自宅から6km・15分ほどの距離にあるこの小さな寺は、秋篠宮家の創設で話題になり、一躍知名度が高まった。


寺は、平城京の北西端に位置し、最寄の近鉄奈良線(大和)西大寺から徒歩で20分ほど、周囲は住宅街に囲まれている(ルートは下記)

しかし、常緑樹が生い茂る境内に入った瞬間、人家からは隔絶され、静寂に包まれて心身とも凛と引き締まる。

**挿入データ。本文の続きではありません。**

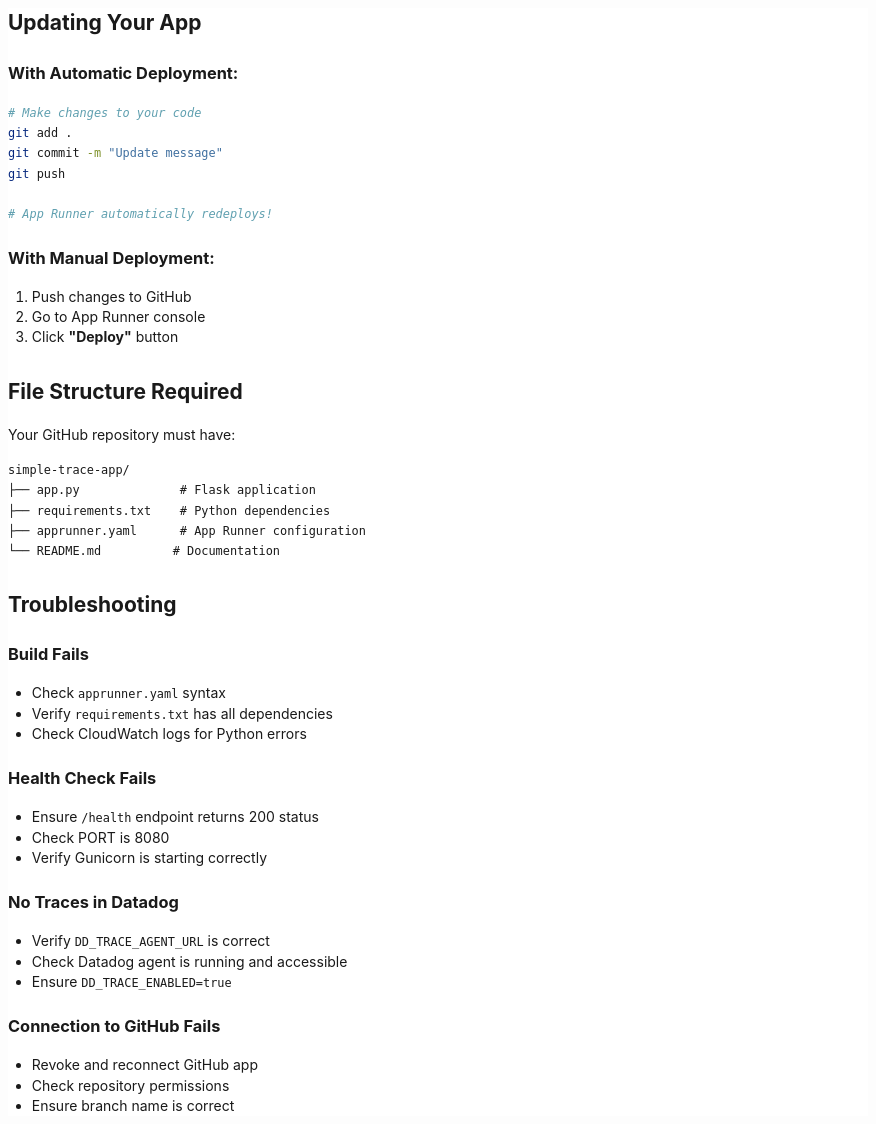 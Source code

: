## Updating Your App

### With Automatic Deployment:
```bash
# Make changes to your code
git add .
git commit -m "Update message"
git push

# App Runner automatically redeploys!
```

### With Manual Deployment:
1. Push changes to GitHub
2. Go to App Runner console
3. Click **"Deploy"** button

## File Structure Required

Your GitHub repository must have:
```
simple-trace-app/
├── app.py              # Flask application
├── requirements.txt    # Python dependencies
├── apprunner.yaml      # App Runner configuration
└── README.md          # Documentation
```

## Troubleshooting

### Build Fails
- Check `apprunner.yaml` syntax
- Verify `requirements.txt` has all dependencies
- Check CloudWatch logs for Python errors

### Health Check Fails
- Ensure `/health` endpoint returns 200 status
- Check PORT is 8080
- Verify Gunicorn is starting correctly

### No Traces in Datadog
- Verify `DD_TRACE_AGENT_URL` is correct
- Check Datadog agent is running and accessible
- Ensure `DD_TRACE_ENABLED=true`

### Connection to GitHub Fails
- Revoke and reconnect GitHub app
- Check repository permissions
- Ensure branch name is correct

入り口は南門と東門があるが、是非、東門から境内に入られることをお薦めする。白壁沿いに沿って進むと、冬でも緑の常緑樹の根元が見事に苔むした内苑に導かれ、やがて小さな建物の受付に達する。
伎藝天のお寺
東門、右手に無料駐車場(10台)がある。
砂利道を踏んで白壁に沿って境内を進む。境内全体が重要文化財に指定されている。
苔寺(西芳寺)のような苔蒸した境内
受付、拝観料は500円
受付から見た本堂
本堂(国宝)
伎藝天(重文)
重要文化財の秘仏・大元帥明王を安置する大元堂
左の大元堂で大発見!
シオジイこと塩川正十郎氏寄進のご神灯
天平の甍の面影
境内は広くはないがよく手入れされ、さびれた気配はまったくない。
秋篠寺は、奈良時代末期の宝亀七年(776年)、光仁天皇の勅願により創建された。(地元の秋篠氏の氏寺の説有り)
その後、保延元年(1135年)、兵火によって金堂・東西両塔等が消失した。
鎌倉時代以降桃山時代にかけて、講堂(現在の本堂)改修や南大門の再興等が行われたが、明治元年の廃仏毀釈で十指に入る諸院・諸坊と寺域の大半を失い、わずか本堂を残すのみの現在の姿となった。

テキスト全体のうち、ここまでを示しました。